- _RECORDS FOR THIS TASK_:
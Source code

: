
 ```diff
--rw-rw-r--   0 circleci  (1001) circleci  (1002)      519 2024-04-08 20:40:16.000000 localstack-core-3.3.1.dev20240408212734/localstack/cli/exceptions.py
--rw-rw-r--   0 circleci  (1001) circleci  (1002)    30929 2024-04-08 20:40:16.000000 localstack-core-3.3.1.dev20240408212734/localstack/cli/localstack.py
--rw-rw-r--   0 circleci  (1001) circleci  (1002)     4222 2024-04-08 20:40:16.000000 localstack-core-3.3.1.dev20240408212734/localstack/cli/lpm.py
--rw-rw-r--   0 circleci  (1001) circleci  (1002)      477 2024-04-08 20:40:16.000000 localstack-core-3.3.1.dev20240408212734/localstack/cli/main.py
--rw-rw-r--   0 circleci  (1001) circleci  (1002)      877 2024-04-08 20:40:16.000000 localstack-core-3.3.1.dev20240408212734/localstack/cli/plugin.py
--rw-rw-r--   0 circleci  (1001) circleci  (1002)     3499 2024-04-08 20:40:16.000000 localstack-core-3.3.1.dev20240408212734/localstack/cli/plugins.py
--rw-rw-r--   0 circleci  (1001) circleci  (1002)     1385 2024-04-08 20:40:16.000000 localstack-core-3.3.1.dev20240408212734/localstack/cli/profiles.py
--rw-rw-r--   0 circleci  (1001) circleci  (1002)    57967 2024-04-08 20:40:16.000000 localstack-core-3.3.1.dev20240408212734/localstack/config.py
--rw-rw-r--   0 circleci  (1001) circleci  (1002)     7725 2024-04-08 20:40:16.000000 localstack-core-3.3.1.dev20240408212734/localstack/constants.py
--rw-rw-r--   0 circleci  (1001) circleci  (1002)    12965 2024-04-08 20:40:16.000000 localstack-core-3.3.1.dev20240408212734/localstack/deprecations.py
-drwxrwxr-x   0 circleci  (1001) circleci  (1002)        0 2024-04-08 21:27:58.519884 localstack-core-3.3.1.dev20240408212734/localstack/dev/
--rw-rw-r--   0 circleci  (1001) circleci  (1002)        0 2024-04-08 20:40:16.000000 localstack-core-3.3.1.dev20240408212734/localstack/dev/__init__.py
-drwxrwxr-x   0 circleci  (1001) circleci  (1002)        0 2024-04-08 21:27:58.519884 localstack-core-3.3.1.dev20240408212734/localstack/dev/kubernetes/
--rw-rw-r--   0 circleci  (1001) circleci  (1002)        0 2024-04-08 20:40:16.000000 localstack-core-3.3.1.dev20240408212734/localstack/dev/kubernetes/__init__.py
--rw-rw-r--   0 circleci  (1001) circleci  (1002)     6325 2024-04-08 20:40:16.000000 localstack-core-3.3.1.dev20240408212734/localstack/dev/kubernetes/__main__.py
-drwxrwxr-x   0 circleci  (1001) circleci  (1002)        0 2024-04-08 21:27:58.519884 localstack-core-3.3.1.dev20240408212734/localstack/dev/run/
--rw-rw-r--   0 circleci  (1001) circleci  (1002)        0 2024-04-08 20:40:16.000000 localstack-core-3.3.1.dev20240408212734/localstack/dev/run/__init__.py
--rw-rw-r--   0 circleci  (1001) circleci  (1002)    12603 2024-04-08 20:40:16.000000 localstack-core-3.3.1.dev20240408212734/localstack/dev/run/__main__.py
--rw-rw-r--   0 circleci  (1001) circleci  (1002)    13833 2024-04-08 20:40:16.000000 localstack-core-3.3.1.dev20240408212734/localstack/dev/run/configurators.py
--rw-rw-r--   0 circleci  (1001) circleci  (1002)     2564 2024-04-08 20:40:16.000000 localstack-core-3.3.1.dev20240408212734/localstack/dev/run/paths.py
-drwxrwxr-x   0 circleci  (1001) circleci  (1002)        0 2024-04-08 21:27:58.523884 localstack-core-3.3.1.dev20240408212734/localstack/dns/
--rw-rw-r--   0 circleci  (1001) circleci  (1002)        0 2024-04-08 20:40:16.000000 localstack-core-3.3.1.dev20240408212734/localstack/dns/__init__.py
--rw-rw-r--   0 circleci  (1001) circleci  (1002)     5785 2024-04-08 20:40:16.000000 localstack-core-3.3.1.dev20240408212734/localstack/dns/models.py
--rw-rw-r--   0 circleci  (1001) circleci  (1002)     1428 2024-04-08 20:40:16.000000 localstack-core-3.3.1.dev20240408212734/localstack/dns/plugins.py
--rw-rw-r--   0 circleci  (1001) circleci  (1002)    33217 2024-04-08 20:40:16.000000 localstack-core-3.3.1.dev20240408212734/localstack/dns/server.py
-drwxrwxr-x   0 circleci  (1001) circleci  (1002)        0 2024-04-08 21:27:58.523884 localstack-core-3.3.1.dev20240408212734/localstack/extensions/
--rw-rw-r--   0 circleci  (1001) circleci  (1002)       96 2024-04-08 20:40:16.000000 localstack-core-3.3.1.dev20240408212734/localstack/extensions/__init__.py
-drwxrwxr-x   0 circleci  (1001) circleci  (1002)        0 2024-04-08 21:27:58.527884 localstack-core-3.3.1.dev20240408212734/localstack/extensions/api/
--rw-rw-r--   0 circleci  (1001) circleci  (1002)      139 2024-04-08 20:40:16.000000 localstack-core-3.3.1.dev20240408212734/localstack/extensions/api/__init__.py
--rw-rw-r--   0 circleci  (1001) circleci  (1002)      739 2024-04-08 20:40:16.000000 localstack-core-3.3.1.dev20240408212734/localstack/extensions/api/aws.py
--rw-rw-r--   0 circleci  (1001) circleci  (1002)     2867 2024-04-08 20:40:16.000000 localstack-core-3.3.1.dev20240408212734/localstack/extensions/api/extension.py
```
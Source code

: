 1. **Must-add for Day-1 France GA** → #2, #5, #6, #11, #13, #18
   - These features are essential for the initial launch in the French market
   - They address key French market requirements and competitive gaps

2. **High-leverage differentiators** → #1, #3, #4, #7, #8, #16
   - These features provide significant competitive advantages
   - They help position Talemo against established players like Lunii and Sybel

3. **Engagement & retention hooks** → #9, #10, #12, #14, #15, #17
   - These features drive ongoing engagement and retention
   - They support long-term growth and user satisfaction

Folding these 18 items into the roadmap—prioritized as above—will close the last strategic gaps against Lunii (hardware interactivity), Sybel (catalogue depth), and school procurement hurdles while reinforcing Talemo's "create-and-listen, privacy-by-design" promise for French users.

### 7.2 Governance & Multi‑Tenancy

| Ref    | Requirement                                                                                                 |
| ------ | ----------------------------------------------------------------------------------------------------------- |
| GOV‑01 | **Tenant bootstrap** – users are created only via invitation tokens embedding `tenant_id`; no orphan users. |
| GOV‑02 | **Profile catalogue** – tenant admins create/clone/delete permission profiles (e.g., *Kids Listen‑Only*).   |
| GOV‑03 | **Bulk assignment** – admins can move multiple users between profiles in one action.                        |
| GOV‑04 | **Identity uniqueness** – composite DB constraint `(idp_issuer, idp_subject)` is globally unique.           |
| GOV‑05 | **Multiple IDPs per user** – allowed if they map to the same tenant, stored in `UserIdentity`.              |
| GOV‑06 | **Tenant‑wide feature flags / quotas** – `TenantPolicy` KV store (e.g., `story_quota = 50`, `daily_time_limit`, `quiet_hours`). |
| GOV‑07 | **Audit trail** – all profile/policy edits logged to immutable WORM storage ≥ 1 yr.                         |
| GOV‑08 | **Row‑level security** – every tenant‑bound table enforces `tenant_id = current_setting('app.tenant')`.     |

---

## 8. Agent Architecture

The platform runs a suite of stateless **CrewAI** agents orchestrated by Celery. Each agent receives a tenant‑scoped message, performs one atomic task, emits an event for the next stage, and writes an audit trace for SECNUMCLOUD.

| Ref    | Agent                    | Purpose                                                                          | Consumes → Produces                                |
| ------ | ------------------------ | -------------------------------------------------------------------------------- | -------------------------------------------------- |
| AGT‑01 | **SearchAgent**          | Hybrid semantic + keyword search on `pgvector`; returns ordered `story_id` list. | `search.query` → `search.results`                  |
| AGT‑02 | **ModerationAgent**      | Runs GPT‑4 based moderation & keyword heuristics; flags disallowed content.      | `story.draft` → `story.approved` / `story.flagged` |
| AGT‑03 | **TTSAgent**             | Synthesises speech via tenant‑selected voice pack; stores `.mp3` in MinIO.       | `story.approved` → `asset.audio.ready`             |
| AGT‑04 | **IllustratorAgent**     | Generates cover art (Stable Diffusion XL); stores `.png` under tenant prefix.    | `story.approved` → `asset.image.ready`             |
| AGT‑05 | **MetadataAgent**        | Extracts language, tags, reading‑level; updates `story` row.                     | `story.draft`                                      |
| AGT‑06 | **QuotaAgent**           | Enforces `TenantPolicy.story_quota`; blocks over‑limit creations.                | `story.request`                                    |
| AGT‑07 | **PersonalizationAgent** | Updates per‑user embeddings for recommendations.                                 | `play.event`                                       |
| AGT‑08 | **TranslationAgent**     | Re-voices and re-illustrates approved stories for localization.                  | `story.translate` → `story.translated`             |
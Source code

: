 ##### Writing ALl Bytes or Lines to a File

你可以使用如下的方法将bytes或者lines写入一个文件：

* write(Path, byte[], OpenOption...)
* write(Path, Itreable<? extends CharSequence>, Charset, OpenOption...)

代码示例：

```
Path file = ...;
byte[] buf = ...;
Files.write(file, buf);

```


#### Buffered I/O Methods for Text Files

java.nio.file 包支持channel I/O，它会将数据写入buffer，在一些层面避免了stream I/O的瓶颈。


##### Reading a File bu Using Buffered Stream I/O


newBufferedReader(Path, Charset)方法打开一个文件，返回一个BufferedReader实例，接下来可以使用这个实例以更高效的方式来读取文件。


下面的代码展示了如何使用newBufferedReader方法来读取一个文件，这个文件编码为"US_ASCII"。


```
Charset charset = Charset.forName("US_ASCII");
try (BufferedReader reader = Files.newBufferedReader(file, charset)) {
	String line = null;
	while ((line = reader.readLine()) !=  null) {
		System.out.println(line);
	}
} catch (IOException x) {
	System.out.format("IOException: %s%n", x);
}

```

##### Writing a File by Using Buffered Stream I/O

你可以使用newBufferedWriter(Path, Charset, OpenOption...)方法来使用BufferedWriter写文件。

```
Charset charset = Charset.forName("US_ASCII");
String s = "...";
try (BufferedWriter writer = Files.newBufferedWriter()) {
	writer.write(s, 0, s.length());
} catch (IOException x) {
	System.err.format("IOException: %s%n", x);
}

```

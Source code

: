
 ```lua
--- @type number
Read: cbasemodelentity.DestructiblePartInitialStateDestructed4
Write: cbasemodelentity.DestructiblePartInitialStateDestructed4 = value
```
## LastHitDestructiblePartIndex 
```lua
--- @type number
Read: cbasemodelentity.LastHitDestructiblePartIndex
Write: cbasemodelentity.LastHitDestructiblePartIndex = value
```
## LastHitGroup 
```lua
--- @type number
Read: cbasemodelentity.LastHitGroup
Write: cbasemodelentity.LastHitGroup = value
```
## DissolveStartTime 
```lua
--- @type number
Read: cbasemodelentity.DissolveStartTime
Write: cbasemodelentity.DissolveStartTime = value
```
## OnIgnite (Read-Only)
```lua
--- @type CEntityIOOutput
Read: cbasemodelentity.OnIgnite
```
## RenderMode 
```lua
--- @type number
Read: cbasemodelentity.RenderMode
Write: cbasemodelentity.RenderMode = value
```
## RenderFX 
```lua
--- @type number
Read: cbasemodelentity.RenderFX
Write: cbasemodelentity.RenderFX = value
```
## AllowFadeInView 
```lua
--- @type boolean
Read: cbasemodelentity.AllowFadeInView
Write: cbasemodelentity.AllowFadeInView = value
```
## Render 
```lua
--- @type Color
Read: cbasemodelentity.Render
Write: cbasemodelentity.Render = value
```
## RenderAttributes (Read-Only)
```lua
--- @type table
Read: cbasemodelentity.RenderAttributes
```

- _PROBLEM REQUIREMENTS_: Each line in the entries above, starting at the line with "orphan users. |" and ending at the line with "GOV‑03 | **Bulk", is to be printed exactly, and only those lines.

- _ANSWER TO THIS PROBLEM_:
| GOV‑01 | **Tenant bootstrap** – users are created only via invitation tokens embedding `tenant_id`; no orphan users. |
| GOV‑02 | **Profile catalogue** – tenant admins create/clone/delete permission profiles (e.g., *Kids Listen‑Only*).   |
| GOV‑03 | **Bulk assignment** – admins can move multiple users between profiles in one action.                        |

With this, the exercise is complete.